Well, now what? ......I've been asking myself that same question for the last two weeks. As you read previously, I was told my comps were not satisfactory....and that I had two weeks to rewrite them. Because I thought my comps were done, and I had bills to pay....I accepted a new position and timed it so my start date would be after my comps were due. After I got the news that I would be rewriting my comps, I realized my first two weeks in the new job were going to be rather stressful!! But hey.......it was only two weeks, right? Ease into the new job responsibilities and spend everyother waking hour rewriting my comps was the plan.

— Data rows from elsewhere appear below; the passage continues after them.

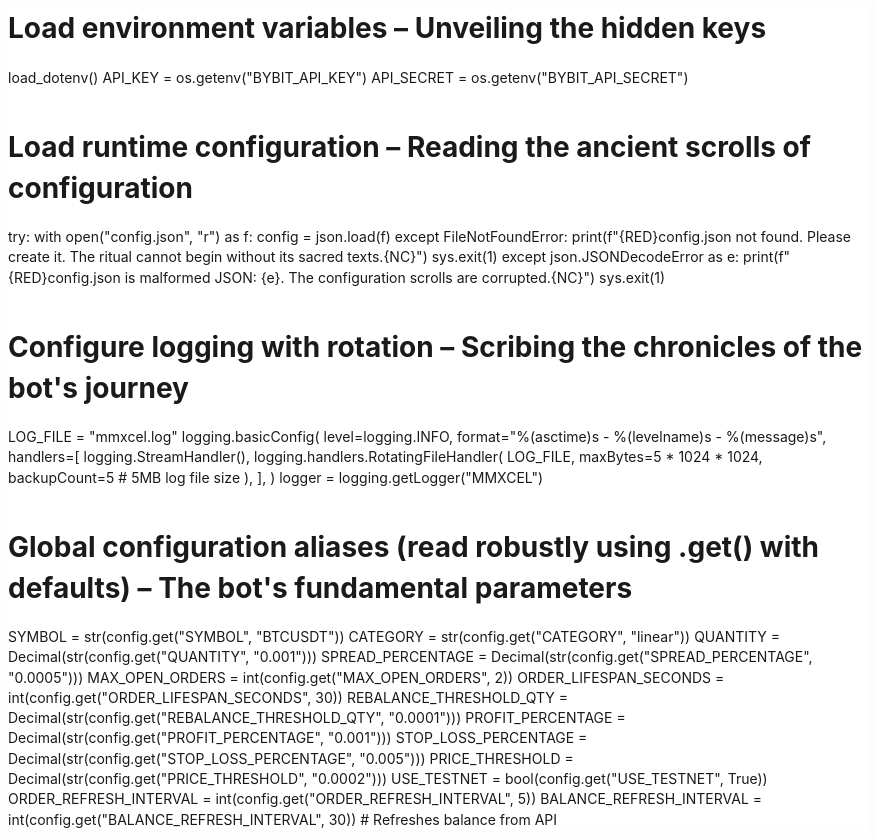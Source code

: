 # Load environment variables – Unveiling the hidden keys
load_dotenv()
API_KEY = os.getenv("BYBIT_API_KEY")
API_SECRET = os.getenv("BYBIT_API_SECRET")

# Load runtime configuration – Reading the ancient scrolls of configuration
try:
    with open("config.json", "r") as f:
        config = json.load(f)
except FileNotFoundError:
    print(f"{RED}config.json not found. Please create it. The ritual cannot begin without its sacred texts.{NC}")
    sys.exit(1)
except json.JSONDecodeError as e:
    print(f"{RED}config.json is malformed JSON: {e}. The configuration scrolls are corrupted.{NC}")
    sys.exit(1)

# Configure logging with rotation – Scribing the chronicles of the bot's journey
LOG_FILE = "mmxcel.log"
logging.basicConfig(
    level=logging.INFO,
    format="%(asctime)s - %(levelname)s - %(message)s",
    handlers=[
        logging.StreamHandler(),
        logging.handlers.RotatingFileHandler(
            LOG_FILE, maxBytes=5 * 1024 * 1024, backupCount=5  # 5MB log file size
        ),
    ],
)
logger = logging.getLogger("MMXCEL")

# Global configuration aliases (read robustly using .get() with defaults) – The bot's fundamental parameters
SYMBOL = str(config.get("SYMBOL", "BTCUSDT"))
CATEGORY = str(config.get("CATEGORY", "linear"))
QUANTITY = Decimal(str(config.get("QUANTITY", "0.001")))
SPREAD_PERCENTAGE = Decimal(str(config.get("SPREAD_PERCENTAGE", "0.0005")))
MAX_OPEN_ORDERS = int(config.get("MAX_OPEN_ORDERS", 2))
ORDER_LIFESPAN_SECONDS = int(config.get("ORDER_LIFESPAN_SECONDS", 30))
REBALANCE_THRESHOLD_QTY = Decimal(str(config.get("REBALANCE_THRESHOLD_QTY", "0.0001")))
PROFIT_PERCENTAGE = Decimal(str(config.get("PROFIT_PERCENTAGE", "0.001")))
STOP_LOSS_PERCENTAGE = Decimal(str(config.get("STOP_LOSS_PERCENTAGE", "0.005")))
PRICE_THRESHOLD = Decimal(str(config.get("PRICE_THRESHOLD", "0.0002")))
USE_TESTNET = bool(config.get("USE_TESTNET", True))
ORDER_REFRESH_INTERVAL = int(config.get("ORDER_REFRESH_INTERVAL", 5)) 
BALANCE_REFRESH_INTERVAL = int(config.get("BALANCE_REFRESH_INTERVAL", 30)) # Refreshes balance from API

This is where "the plan" went "awry". Eight days into rewriting the comps, on the way to work, I was rear-ended. My little dependable jeep (over 100,000 miles) only suffered damage to the rear left quarter panel and a flat tire. The guy who hit me? His front-end was all smashed in. When he hit me, his car went under my back end and lifted me up......threw my little jeep about 3 car lengths and whipped my around facing the other way. I wasn't hurt all that bad. No real injuries other than a huge knot on my head, bruises on my leg, hip, rib and arm. I was very fortunate.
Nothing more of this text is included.